→ Problem to work on: Make an exact copy of the entries below with the pictures removed.

[Start of Attachment]

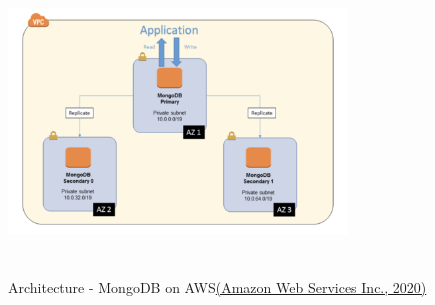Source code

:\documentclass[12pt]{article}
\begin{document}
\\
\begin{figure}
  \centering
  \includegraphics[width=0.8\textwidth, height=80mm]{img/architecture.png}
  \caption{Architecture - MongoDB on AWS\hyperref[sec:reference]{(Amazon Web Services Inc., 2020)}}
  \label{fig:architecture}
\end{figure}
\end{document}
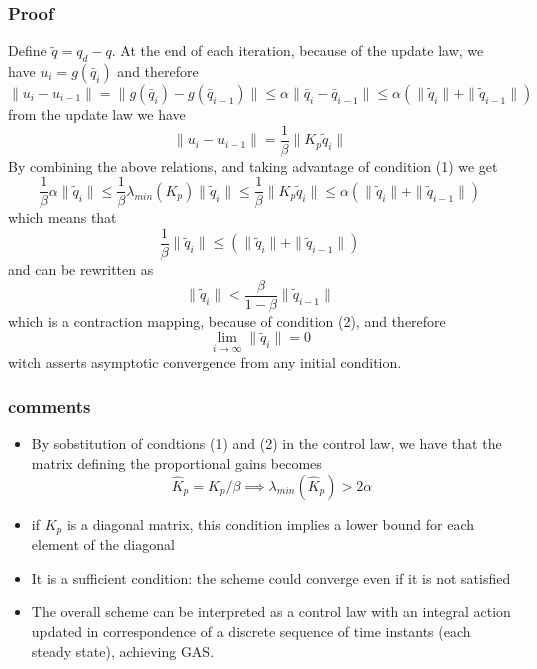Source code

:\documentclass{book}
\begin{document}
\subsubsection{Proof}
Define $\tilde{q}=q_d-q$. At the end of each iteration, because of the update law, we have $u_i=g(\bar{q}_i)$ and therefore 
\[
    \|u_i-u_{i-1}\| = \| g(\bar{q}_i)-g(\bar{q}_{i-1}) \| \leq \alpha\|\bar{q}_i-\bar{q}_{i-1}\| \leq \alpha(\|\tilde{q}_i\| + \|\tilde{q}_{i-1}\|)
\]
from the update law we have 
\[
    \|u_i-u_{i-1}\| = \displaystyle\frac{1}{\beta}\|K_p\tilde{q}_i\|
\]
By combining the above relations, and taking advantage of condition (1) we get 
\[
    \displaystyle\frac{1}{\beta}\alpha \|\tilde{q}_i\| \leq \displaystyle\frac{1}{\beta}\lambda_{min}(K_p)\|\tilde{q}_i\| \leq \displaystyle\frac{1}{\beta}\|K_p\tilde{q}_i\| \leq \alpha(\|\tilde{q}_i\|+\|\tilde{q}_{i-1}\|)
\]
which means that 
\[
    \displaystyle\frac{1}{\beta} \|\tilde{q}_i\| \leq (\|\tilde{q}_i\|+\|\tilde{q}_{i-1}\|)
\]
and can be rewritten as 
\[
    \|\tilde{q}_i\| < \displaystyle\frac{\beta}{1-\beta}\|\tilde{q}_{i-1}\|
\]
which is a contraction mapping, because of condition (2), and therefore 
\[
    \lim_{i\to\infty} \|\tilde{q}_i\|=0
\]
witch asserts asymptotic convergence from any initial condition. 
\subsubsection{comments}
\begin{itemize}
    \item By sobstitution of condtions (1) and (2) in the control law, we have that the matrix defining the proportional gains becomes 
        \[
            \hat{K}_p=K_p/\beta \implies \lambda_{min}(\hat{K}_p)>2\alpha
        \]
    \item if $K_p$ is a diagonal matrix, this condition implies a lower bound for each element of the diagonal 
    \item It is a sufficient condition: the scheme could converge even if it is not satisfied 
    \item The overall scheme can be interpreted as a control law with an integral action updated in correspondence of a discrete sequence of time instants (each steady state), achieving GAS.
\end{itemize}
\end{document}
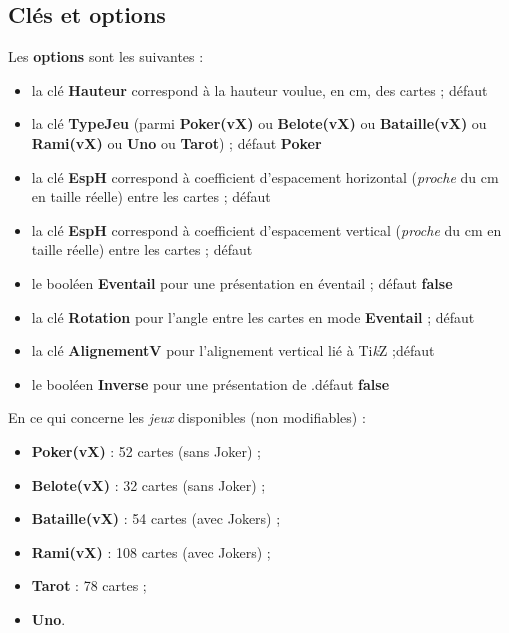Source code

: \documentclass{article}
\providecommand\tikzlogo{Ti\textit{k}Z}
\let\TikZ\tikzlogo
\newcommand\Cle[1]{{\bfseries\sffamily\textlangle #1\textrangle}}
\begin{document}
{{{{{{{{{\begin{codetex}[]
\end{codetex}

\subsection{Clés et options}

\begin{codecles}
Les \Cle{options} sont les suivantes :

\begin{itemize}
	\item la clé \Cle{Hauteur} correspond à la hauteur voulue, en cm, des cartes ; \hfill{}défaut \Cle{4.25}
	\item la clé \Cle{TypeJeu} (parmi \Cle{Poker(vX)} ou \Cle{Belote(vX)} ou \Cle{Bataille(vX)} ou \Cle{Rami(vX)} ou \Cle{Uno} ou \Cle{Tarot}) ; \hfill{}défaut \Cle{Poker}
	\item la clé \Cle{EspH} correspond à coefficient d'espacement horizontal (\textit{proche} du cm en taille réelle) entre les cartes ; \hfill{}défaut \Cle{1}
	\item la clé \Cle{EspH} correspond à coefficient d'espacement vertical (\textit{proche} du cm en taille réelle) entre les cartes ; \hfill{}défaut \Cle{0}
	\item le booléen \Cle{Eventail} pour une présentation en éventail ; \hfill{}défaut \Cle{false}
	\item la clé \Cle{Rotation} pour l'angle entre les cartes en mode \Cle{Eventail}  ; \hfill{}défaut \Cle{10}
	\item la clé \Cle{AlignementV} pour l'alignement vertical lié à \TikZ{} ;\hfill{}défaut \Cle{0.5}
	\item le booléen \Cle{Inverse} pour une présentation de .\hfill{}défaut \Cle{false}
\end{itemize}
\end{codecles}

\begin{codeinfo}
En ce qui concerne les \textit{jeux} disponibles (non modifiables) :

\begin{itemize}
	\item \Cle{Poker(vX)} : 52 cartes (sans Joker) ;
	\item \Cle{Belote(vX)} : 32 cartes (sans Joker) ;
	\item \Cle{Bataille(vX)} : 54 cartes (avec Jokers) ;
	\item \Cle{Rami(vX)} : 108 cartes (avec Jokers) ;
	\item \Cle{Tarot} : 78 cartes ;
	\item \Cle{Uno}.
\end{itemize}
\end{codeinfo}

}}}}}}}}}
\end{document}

[End of Attachment]

→ Task answer:
Source code

:\documentclass[12pt]{article}
\begin{document}
\\
\begin{figure}
  \centering
  \includegraphics[width=0.8\textwidth, height=80mm]{img/architecture.png}
  \caption{Architecture - MongoDB on AWS\hyperref[sec:reference]{(Amazon Web Services Inc., 2020)}}
  \label{fig:architecture}
\end{figure}
\end{document}
Source code

:\documentclass{book}
\begin{document}
\subsubsection{Proof}
Define $\tilde{q}=q_d-q$. At the end of each iteration, because of the update law, we have $u_i=g(\bar{q}_i)$ and therefore 
\[
    \|u_i-u_{i-1}\| = \| g(\bar{q}_i)-g(\bar{q}_{i-1}) \| \leq \alpha\|\bar{q}_i-\bar{q}_{i-1}\| \leq \alpha(\|\tilde{q}_i\| + \|\tilde{q}_{i-1}\|)
\]
from the update law we have 
\[
    \|u_i-u_{i-1}\| = \displaystyle\frac{1}{\beta}\|K_p\tilde{q}_i\|
\]
By combining the above relations, and taking advantage of condition (1) we get 
\[
    \displaystyle\frac{1}{\beta}\alpha \|\tilde{q}_i\| \leq \displaystyle\frac{1}{\beta}\lambda_{min}(K_p)\|\tilde{q}_i\| \leq \displaystyle\frac{1}{\beta}\|K_p\tilde{q}_i\| \leq \alpha(\|\tilde{q}_i\|+\|\tilde{q}_{i-1}\|)
\]
which means that 
\[
    \displaystyle\frac{1}{\beta} \|\tilde{q}_i\| \leq (\|\tilde{q}_i\|+\|\tilde{q}_{i-1}\|)
\]
and can be rewritten as 
\[
    \|\tilde{q}_i\| < \displaystyle\frac{\beta}{1-\beta}\|\tilde{q}_{i-1}\|
\]
which is a contraction mapping, because of condition (2), and therefore 
\[
    \lim_{i\to\infty} \|\tilde{q}_i\|=0
\]
witch asserts asymptotic convergence from any initial condition. 
\subsubsection{comments}
\begin{itemize}
    \item By sobstitution of condtions (1) and (2) in the control law, we have that the matrix defining the proportional gains becomes 
        \[
            \hat{K}_p=K_p/\beta \implies \lambda_{min}(\hat{K}_p)>2\alpha
        \]
    \item if $K_p$ is a diagonal matrix, this condition implies a lower bound for each element of the diagonal 
    \item It is a sufficient condition: the scheme could converge even if it is not satisfied 
    \item The overall scheme can be interpreted as a control law with an integral action updated in correspondence of a discrete sequence of time instants (each steady state), achieving GAS.
\end{itemize}
\end{document}
Source code

: \documentclass{article}
\providecommand\tikzlogo{Ti\textit{k}Z}
\let\TikZ\tikzlogo
\newcommand\Cle[1]{{\bfseries\sffamily\textlangle #1\textrangle}}
\begin{document}
{{{{{{{{{\begin{codetex}[]
\end{codetex}

\subsection{Clés et options}

\begin{codecles}
Les \Cle{options} sont les suivantes :

\begin{itemize}
	\item la clé \Cle{Hauteur} correspond à la hauteur voulue, en cm, des cartes ; \hfill{}défaut \Cle{4.25}
	\item la clé \Cle{TypeJeu} (parmi \Cle{Poker(vX)} ou \Cle{Belote(vX)} ou \Cle{Bataille(vX)} ou \Cle{Rami(vX)} ou \Cle{Uno} ou \Cle{Tarot}) ; \hfill{}défaut \Cle{Poker}
	\item la clé \Cle{EspH} correspond à coefficient d'espacement horizontal (\textit{proche} du cm en taille réelle) entre les cartes ; \hfill{}défaut \Cle{1}
	\item la clé \Cle{EspH} correspond à coefficient d'espacement vertical (\textit{proche} du cm en taille réelle) entre les cartes ; \hfill{}défaut \Cle{0}
	\item le booléen \Cle{Eventail} pour une présentation en éventail ; \hfill{}défaut \Cle{false}
	\item la clé \Cle{Rotation} pour l'angle entre les cartes en mode \Cle{Eventail}  ; \hfill{}défaut \Cle{10}
	\item la clé \Cle{AlignementV} pour l'alignement vertical lié à \TikZ{} ;\hfill{}défaut \Cle{0.5}
	\item le booléen \Cle{Inverse} pour une présentation de .\hfill{}défaut \Cle{false}
\end{itemize}
\end{codecles}

\begin{codeinfo}
En ce qui concerne les \textit{jeux} disponibles (non modifiables) :

\begin{itemize}
	\item \Cle{Poker(vX)} : 52 cartes (sans Joker) ;
	\item \Cle{Belote(vX)} : 32 cartes (sans Joker) ;
	\item \Cle{Bataille(vX)} : 54 cartes (avec Jokers) ;
	\item \Cle{Rami(vX)} : 108 cartes (avec Jokers) ;
	\item \Cle{Tarot} : 78 cartes ;
	\item \Cle{Uno}.
\end{itemize}
\end{codeinfo}

}}}}}}}}}
\end{document}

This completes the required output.